Terkait opsi tersebut, Netanyahu mengaku telah berbicara dengan banyak pemimpin negara Arab. Namun, mereka enggan mengambilalih Gaza.
"Tidak ada yang mau melakukan ini," ujarnya.
Selama 12 tahun memblokade Gaza, kebijakan Israel tak banyak berubah, yakni mengendalikan situasi. Dia tak mengomentari tentang kemungkinan berdamai dengan kelompok Hamas yang mengontrol wilayah tersebut.
"Anda tidak dapat membuat perjanjian diplomatik dengan seseorang yang ingin membunuh Anda," kata Netanyahu.
Situasi di perbatasan Gaza-Israel telah memanas dalam setahun terakhir. Hal itu dipicu oleh digelarnya aksi bertajuk "Great March of Return" pada Maret 2018. Dalam aksi tersebut, warga Palestina di Gaza berduyun-duyun melakukan demonstrasi di dekat pagar perbatasan Israel.

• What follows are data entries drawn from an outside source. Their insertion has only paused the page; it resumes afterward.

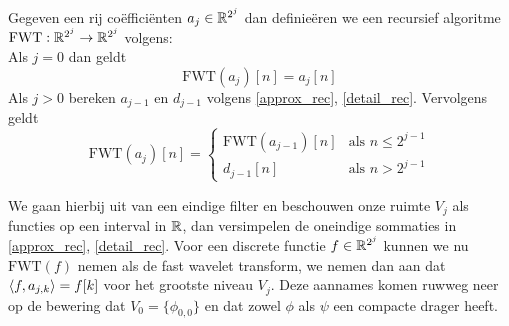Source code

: \begin{algo}
  Gegeven een rij co\"effici\"enten $a_j\in\mathbb{R}^{2^j}$ dan definie\"eren we een recursief
  algoritme $\mathrm{FWT}:\mathbb{R}^{2^j}\to\mathbb{R}^{2^j}$ volgens:\\
  Als $j=0$ dan geldt
  \[
  \mathrm{FWT}(a_j)[n] = a_j[n]
  \]
  Als $j>0$ bereken $a_{j-1}$ en $d_{j-1}$ volgens \ref{approx_rec}, \ref{detail_rec}.
  Vervolgens geldt
  \begin{equation}
    \label{FWT_cases}
    \mathrm{FWT}(a_j)[n] = \begin{cases}
      \mathrm{FWT}(a_{j-1})[n] & \text{als } n\leq 2^{j-1} \\
      d_{j-1}[n] & \text{als } n>2^{j-1} \end{cases}
  \end{equation}
\end{algo}
We gaan hierbij uit van een eindige filter en beschouwen onze ruimte $V_j$ als functies
op een interval in $\mathbb{R}$, dan versimpelen de oneindige sommaties in \ref{approx_rec},
\ref{detail_rec}. Voor een discrete functie $f\in\mathbb{R}^{2^j}$ kunnen we nu
$\mathrm{FWT}(f)$ nemen als de fast wavelet transform,
we nemen dan aan dat $\langle f , a_{j,k} \rangle = f[k]$ voor het
grootste niveau $V_j$. Deze aannames komen ruwweg neer op de bewering dat
$V_0 = \{\phi_{0,0}\}$ en dat zowel $\phi$ als $\psi$ een compacte drager heeft.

Mereka menuntut Israel mengembalikan lahan dan tanah yang didudukinya pasca Perang 1967 kepada para pengungsi Palestina. Kala itu warga Palestina juga menyuarakan protes atas keputusan Amerika Serikat (AS) memindahkan kedutaan besarnya ke Yerusalem.
Namun Israel merespons aksi demonstrasi itu secara represif. Mereka menembaki para demonstran dengan peluru tajam. Sebanyak 189 warga Palestina tewas sepanjang aksi Great March of Return dilaksanakan. Sementara sekitar 6.016 lainnya mengalami luka ringan dan berat. PBB telah menyatakan bahwa tindakan Israel terhadap para demonstran Great March of Return merupakan kejahatan perang.
Sejak 2007, telah terjadi tiga kali pertempuran di Jalur Gaza. Peperangan paling mematikan meletus pada 2014. Saat itu gempuran militer Israel menyebabkan sekitar 1.800 warga Palestina di Gaza tewas dan lebih dari 10 ribu lainnya luka-luka.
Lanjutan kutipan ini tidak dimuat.